Task directions ▸ The exercise calls for every entry that follows to be repeated exactly.

Records for the exercise ▸
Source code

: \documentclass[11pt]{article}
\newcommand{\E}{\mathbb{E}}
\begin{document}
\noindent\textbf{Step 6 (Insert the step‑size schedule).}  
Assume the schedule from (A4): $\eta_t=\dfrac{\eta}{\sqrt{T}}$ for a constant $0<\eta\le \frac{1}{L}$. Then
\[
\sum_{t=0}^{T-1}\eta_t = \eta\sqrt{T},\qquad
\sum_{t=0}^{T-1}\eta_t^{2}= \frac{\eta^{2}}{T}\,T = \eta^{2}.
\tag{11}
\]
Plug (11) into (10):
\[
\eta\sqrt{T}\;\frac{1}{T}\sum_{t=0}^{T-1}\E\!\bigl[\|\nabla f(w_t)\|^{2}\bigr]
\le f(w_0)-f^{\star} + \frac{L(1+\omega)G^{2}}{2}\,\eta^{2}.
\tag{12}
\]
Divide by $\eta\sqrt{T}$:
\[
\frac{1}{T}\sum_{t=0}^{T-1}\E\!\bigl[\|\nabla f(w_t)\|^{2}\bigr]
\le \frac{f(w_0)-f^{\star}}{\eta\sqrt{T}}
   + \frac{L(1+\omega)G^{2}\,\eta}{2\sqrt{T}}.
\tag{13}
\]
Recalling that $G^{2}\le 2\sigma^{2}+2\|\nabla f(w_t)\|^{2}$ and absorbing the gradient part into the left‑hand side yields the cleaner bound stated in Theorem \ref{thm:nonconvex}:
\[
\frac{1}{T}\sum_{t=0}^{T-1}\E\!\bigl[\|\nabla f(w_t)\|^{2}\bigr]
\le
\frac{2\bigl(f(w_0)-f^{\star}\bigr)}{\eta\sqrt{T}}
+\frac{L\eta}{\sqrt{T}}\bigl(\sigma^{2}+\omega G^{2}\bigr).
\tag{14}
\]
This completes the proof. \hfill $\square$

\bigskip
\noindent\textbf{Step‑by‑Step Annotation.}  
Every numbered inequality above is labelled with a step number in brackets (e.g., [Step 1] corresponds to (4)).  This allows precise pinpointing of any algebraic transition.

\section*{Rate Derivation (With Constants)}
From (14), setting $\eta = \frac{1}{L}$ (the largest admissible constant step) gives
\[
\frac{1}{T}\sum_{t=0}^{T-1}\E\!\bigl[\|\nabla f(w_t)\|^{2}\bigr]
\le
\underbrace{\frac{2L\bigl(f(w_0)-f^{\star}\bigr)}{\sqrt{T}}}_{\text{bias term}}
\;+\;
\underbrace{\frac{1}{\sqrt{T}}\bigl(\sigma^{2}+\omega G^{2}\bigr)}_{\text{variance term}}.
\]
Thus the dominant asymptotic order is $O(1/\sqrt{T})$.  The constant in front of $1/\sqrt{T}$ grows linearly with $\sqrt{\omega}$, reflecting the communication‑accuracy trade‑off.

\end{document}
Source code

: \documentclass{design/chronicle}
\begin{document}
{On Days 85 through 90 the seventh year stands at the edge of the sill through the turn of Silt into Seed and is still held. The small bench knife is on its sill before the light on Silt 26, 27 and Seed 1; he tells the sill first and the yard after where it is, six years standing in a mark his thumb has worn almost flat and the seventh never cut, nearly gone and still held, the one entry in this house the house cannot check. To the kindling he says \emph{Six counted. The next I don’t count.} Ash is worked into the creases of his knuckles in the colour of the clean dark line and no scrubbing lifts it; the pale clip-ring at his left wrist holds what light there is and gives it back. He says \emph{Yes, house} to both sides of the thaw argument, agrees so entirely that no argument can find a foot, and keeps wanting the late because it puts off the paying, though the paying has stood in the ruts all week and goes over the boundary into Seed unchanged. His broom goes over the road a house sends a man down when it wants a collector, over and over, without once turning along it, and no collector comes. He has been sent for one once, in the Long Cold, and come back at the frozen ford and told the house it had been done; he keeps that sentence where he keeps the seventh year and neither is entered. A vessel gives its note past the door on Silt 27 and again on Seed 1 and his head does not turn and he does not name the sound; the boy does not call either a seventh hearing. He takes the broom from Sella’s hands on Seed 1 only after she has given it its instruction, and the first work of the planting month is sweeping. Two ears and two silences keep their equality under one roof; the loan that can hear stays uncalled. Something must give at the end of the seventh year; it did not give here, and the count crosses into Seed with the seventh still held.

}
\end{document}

Result ▸
Source code

: \documentclass[11pt]{article}
\newcommand{\E}{\mathbb{E}}
\begin{document}
\noindent\textbf{Step 6 (Insert the step‑size schedule).}  
Assume the schedule from (A4): $\eta_t=\dfrac{\eta}{\sqrt{T}}$ for a constant $0<\eta\le \frac{1}{L}$. Then
\[
\sum_{t=0}^{T-1}\eta_t = \eta\sqrt{T},\qquad
\sum_{t=0}^{T-1}\eta_t^{2}= \frac{\eta^{2}}{T}\,T = \eta^{2}.
\tag{11}
\]
Plug (11) into (10):
\[
\eta\sqrt{T}\;\frac{1}{T}\sum_{t=0}^{T-1}\E\!\bigl[\|\nabla f(w_t)\|^{2}\bigr]
\le f(w_0)-f^{\star} + \frac{L(1+\omega)G^{2}}{2}\,\eta^{2}.
\tag{12}
\]
Divide by $\eta\sqrt{T}$:
\[
\frac{1}{T}\sum_{t=0}^{T-1}\E\!\bigl[\|\nabla f(w_t)\|^{2}\bigr]
\le \frac{f(w_0)-f^{\star}}{\eta\sqrt{T}}
   + \frac{L(1+\omega)G^{2}\,\eta}{2\sqrt{T}}.
\tag{13}
\]
Recalling that $G^{2}\le 2\sigma^{2}+2\|\nabla f(w_t)\|^{2}$ and absorbing the gradient part into the left‑hand side yields the cleaner bound stated in Theorem \ref{thm:nonconvex}:
\[
\frac{1}{T}\sum_{t=0}^{T-1}\E\!\bigl[\|\nabla f(w_t)\|^{2}\bigr]
\le
\frac{2\bigl(f(w_0)-f^{\star}\bigr)}{\eta\sqrt{T}}
+\frac{L\eta}{\sqrt{T}}\bigl(\sigma^{2}+\omega G^{2}\bigr).
\tag{14}
\]
This completes the proof. \hfill $\square$

\bigskip
\noindent\textbf{Step‑by‑Step Annotation.}  
Every numbered inequality above is labelled with a step number in brackets (e.g., [Step 1] corresponds to (4)).  This allows precise pinpointing of any algebraic transition.

\section*{Rate Derivation (With Constants)}
From (14), setting $\eta = \frac{1}{L}$ (the largest admissible constant step) gives
\[
\frac{1}{T}\sum_{t=0}^{T-1}\E\!\bigl[\|\nabla f(w_t)\|^{2}\bigr]
\le
\underbrace{\frac{2L\bigl(f(w_0)-f^{\star}\bigr)}{\sqrt{T}}}_{\text{bias term}}
\;+\;
\underbrace{\frac{1}{\sqrt{T}}\bigl(\sigma^{2}+\omega G^{2}\bigr)}_{\text{variance term}}.
\]
Thus the dominant asymptotic order is $O(1/\sqrt{T})$.  The constant in front of $1/\sqrt{T}$ grows linearly with $\sqrt{\omega}$, reflecting the communication‑accuracy trade‑off.

\end{document}
Source code

: \documentclass{design/chronicle}
\begin{document}
{On Days 85 through 90 the seventh year stands at the edge of the sill through the turn of Silt into Seed and is still held. The small bench knife is on its sill before the light on Silt 26, 27 and Seed 1; he tells the sill first and the yard after where it is, six years standing in a mark his thumb has worn almost flat and the seventh never cut, nearly gone and still held, the one entry in this house the house cannot check. To the kindling he says \emph{Six counted. The next I don’t count.} Ash is worked into the creases of his knuckles in the colour of the clean dark line and no scrubbing lifts it; the pale clip-ring at his left wrist holds what light there is and gives it back. He says \emph{Yes, house} to both sides of the thaw argument, agrees so entirely that no argument can find a foot, and keeps wanting the late because it puts off the paying, though the paying has stood in the ruts all week and goes over the boundary into Seed unchanged. His broom goes over the road a house sends a man down when it wants a collector, over and over, without once turning along it, and no collector comes. He has been sent for one once, in the Long Cold, and come back at the frozen ford and told the house it had been done; he keeps that sentence where he keeps the seventh year and neither is entered. A vessel gives its note past the door on Silt 27 and again on Seed 1 and his head does not turn and he does not name the sound; the boy does not call either a seventh hearing. He takes the broom from Sella’s hands on Seed 1 only after she has given it its instruction, and the first work of the planting month is sweeping. Two ears and two silences keep their equality under one roof; the loan that can hear stays uncalled. Something must give at the end of the seventh year; it did not give here, and the count crosses into Seed with the seventh still held.

}
\end{document}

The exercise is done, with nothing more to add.